You’ve got to be taught to be afraid
Of people whose eyes are oddly made,
And people whose skin is a diff’rent shade,
You’ve got to be carefully taught.

You’ve got to be taught before it’s too late,
Before you are six or seven or eight,
To hate all the people your relatives hate,
You’ve got to be carefully taught!”

I am not from the South, but I was certainly taught to be a racist. My father was born in Harlem in 1913, just as the area began to be populated by Blacks migrating from the South. His family moved to Brooklyn in an early version of white flight. His posting as a NYC firefighter, however, landed him in Bedford Stuyvesant in the 1940’s, which only deepened his animus towards Blacks. As a 1940’s child, I never heard him use the acceptable “colored“or “negro”. He always referred to Blacks from his lengthy inventory of slurs, slurs buttressed with a catalogue of demeaning jokes. This was the culture of my home and my neighborhood, and it had its impact on me. I was “carefully taught hate before I was six or seven or eight.”
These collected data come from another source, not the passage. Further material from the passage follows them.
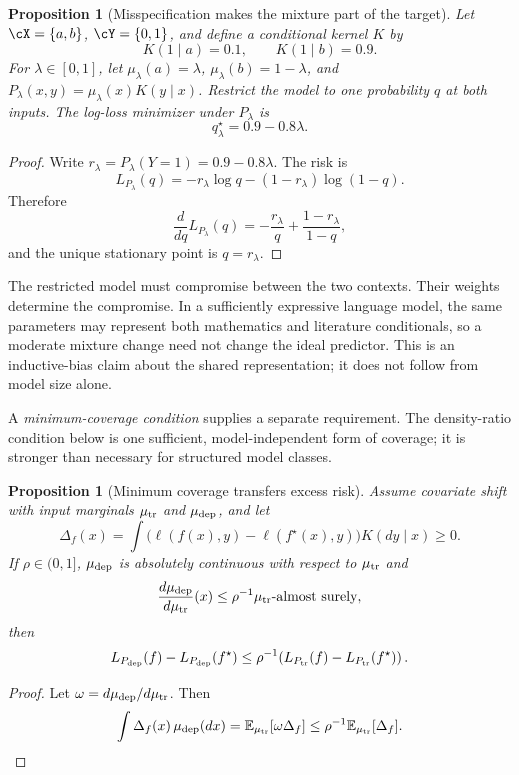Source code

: \documentclass[11pt,twoside]{article}
\newcommand{\E}{\mathbb E}
\newtheorem{proposition}[theorem]{Proposition}
\theoremstyle{definition}
\theoremstyle{remark}
\begin{document}
\begin{proposition}[Misspecification makes the mixture part of the target]
\label{prop:misspecified-mixture}
Let $\cX=\{a,b\}$, $\cY=\{0,1\}$, and define a conditional kernel $K$ by
\[
K(1\mid a)=0.1,
\qquad
K(1\mid b)=0.9.
\]
For $\lambda\in[0,1]$, let $\mu_\lambda(a)=\lambda$,
$\mu_\lambda(b)=1-\lambda$, and
$P_\lambda(x,y)=\mu_\lambda(x)K(y\mid x)$. Restrict the model to one
probability $q$ at both inputs. The log-loss minimizer under $P_\lambda$ is
\[
q_\lambda^\star=0.9-0.8\lambda.
\]
\end{proposition}

\begin{proof}
Write $r_\lambda=P_\lambda(Y=1)=0.9-0.8\lambda$. The risk is
\[
L_{P_\lambda}(q)
=-r_\lambda\log q-(1-r_\lambda)\log(1-q).
\]
Therefore
\[
\frac{d}{dq}L_{P_\lambda}(q)
=-\frac{r_\lambda}{q}+\frac{1-r_\lambda}{1-q},
\]
and the unique stationary point is $q=r_\lambda$.
\end{proof}

The restricted model must compromise between the two contexts. Their weights
determine the compromise. In a sufficiently expressive language model, the
same parameters may represent both mathematics and literature conditionals,
so a moderate mixture change need not change the ideal predictor. This is an
inductive-bias claim about the shared representation; it does not follow from
model size alone.

A \emph{minimum-coverage condition} supplies a separate requirement. The
density-ratio condition below is one sufficient, model-independent form of
coverage; it is stronger than necessary for structured model classes.

\begin{proposition}[Minimum coverage transfers excess risk]
\label{prop:coverage}
Assume covariate shift with input marginals $\mu_{\rm tr}$ and
$\mu_{\rm dep}$, and let
\[
\Delta_f(x)=
\int\bigl(\ell(f(x),y)-\ell(f^\star(x),y)\bigr)K(dy\mid x)\ge0.
\]
If $\rho\in(0,1]$, $\mu_{\rm dep}$ is absolutely continuous with respect to
$\mu_{\rm tr}$ and
\[
\frac{d\mu_{\rm dep}}{d\mu_{\rm tr}}(x)\le\rho^{-1}
\quad \mu_{\rm tr}\text{-almost surely},
\]
then
\begin{equation}
L_{P_{\rm dep}}(f)-L_{P_{\rm dep}}(f^\star)
\le
\rho^{-1}\!\left(
L_{P_{\rm tr}}(f)-L_{P_{\rm tr}}(f^\star)
\right).
\label{eq:coverage-transfer}
\end{equation}
\end{proposition}

\begin{proof}
Let $\omega=d\mu_{\rm dep}/d\mu_{\rm tr}$. Then
\[
\int\Delta_f(x)\,\mu_{\rm dep}(dx)
=\E_{\mu_{\rm tr}}[\omega\Delta_f]
\le\rho^{-1}\E_{\mu_{\rm tr}}[\Delta_f].
\]
\end{proof}
\end{document}
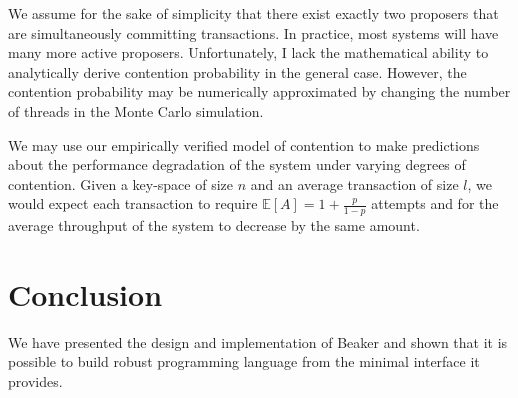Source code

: \documentclass{article}
\begin{document}
    We assume for the sake of simplicity that there exist exactly two proposers that are
    simultaneously committing transactions. In practice, most systems will have many more active
    proposers. Unfortunately, I lack the mathematical ability to analytically derive contention
    probability in the general case. However, the contention probability may be numerically
    approximated by changing the number of threads in the Monte Carlo simulation.

    We may use our empirically verified model of contention to make predictions about the performance
    degradation of the system under varying degrees of contention. Given a key-space of size $n$ and
    an average transaction of size $l$, we would expect each transaction to require
    $\mathbb{E}[A] = 1 + \frac{p}{1 - p}$ attempts and for the average throughput of the system to
    decrease by the same amount.

  \section{Conclusion}
  We have presented the design and implementation of Beaker and shown that it is possible to build
  robust programming language from the minimal interface it provides.
\end{document}
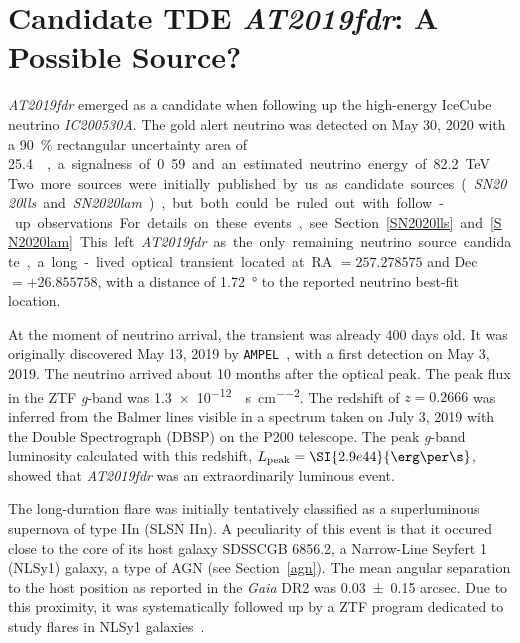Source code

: \chapter{Candidate TDE \emph{AT2019fdr}: A Possible Source?}\label{at2019fdr}
\emph{AT2019fdr} emerged as a candidate when following up the high-energy IceCube neutrino \emph{IC200530A}. The gold alert neutrino was detected on May 30, 2020 with a \SI{90}{\percent} rectangular uncertainty area of \SI{25.4}{\square\deg}, a signalness of 0.59 and an estimated neutrino energy of \SI{82.2}{\tera\eV}~\cite{IC200530A1}.

Two more sources were initially published by us as candidate sources (\textit{SN2020lls} and \textit{SN2020lam}), but both could be ruled out with follow-up observations. For details on these events, see Section~\ref{SN2020lls} and~\ref{SN2020lam}. This left \emph{AT2019fdr} as the only remaining neutrino source candidate, a long-lived optical transient located at RA $= 257.278575$ and Dec $= +26.855758$, with a distance of \SI{1.72}{\degree} to the reported neutrino best-fit location.

At the moment of neutrino arrival, the transient was already 400 days old. It was originally discovered May 13, 2019 by \texttt{AMPEL}~, with a first detection on May 3, 2019. The neutrino arrived about 10 months after the optical peak. The peak flux in the ZTF \textit{g}-band was \SI{1.3e-12}{\erg\per\s\per\square\cm}. The redshift of $z=0.2666$ was inferred from the Balmer lines visible in a spectrum taken on July 3, 2019 with the Double Spectrograph (DBSP) on the P200 telescope. The peak \textit{g}-band luminosity calculated with this redshift, $L_\text{peak}=\SI{2.9e44}{\erg\per\s}$, showed that \emph{AT2019fdr} was an extraordinarily luminous event.

The long-duration flare was initially tentatively classified as a superluminous supernova of type IIn (SLSN IIn). A peculiarity of this event is that it occured close to the core of its host galaxy SDSSCGB 6856.2, a Narrow-Line Seyfert 1 (NLSy1) galaxy, a type of AGN (see Section~\ref{agn}). The mean angular separation to the host position as reported in the \textit{Gaia} DR2 was \num{0.03 \pm0.15} arcsec. Due to this proximity, it was systematically followed up by a ZTF program dedicated to study flares in NLSy1 galaxies~.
But things were happening in my Brooklyn world that did not jibe with my father’s prejudice. I was five years old when Jackie Robinson joined the Dodgers, soon followed by Don Newcombe, Roy Campanella, Joe Black, and Junior Gilliam. The Dodgers were my team and these men, with Gil Hodges, Pee Wee Reese, and Duke Snider, were my childhood heroes. I listened to or watched almost every game. I felt like I KNEW these men. I even had signed baseball cards by all of them (which my father discarded when I went off to college).

In addition to the Dodgers, disc jockey Alan Freed brought his Rock N’ Roll shows to the Brooklyn Paramount several times a year. This was a jail break for kids like me who were bored by Bing Crosby, Guy Lombardo, the Ames Brothers, the Andrew Sisters, and the like. Long lines snaked through the streets of Brooklyn, and thousands of anxious teenagers – black and white – swarmed into the theater and danced in the aisles to Chuck Berry, Fats Domino, Little Richard, The Platters, Frankie Lyman and the Teenagers, The Cleftones, The Drifters. Even Pat Boone. It was heaven. I even forgot my bad skin for a couple of hours. 

In addition to the Dodgers and Rock n’ Roll, I had track and field. I was a competitive quarter- and half-miler in high school and later had a track scholarship to Boston College. Many of my teammates and competitors were young Black men racing in places like Madison Square Garden, the Penn Relays, and the 103rd Engineers Armory in Harlem. Some were my friends — smart, funny, gifted, and fierce. They were not the stereotypes I had been taught to expect.

There was a disjuncture between my father’s experience and mine. Not surprisingly, my father and I parted ways on racial issues. When I was as a man in my mid twenties, he objected to my support of the civil rights movement, and when I objected to his demeaning remarks about Martin Luther King after his assassination, we almost came to blows. He was a tough customer, and he did not like my standing up to him. But we never had another argument about race, and he never again used racist language in my company. 

I learned hate in my house when I “was six, or seven, or eight.” But I unlearned it. And I learned not to drum hate into the ears of my children. And they have not drummed it into the ears of theirs. But it is a lesson that needs to be repeated, from family to family, from generation to generation.

 “South Pacific” was written seventy-one years ago.

Note: This article was originally published The Pilot of Southern Pines, NC.

2 Comments

  1. stfree

    It appears that Mr. Shaw and I had the same father, although distant in years and place. I am a native North Carolinian whose family counts a Confederate as a fore barer. My father and I also had serious differences over racial prejudices. He learned that I was not as tolerant as he had surmised when it came to injustice and we made peace eventually. He’s gone to his reward some years past, so it falls to me to do the teaching, carefully, with malice toward none and justice for all.

  2. Beverly Falls

    Glad you brought the lyrics of South Pacific back into today’s discourse. It is past time to teach a more complete history of the United States, so that we can deal with long-held underlying issues and bring about a reconciliation.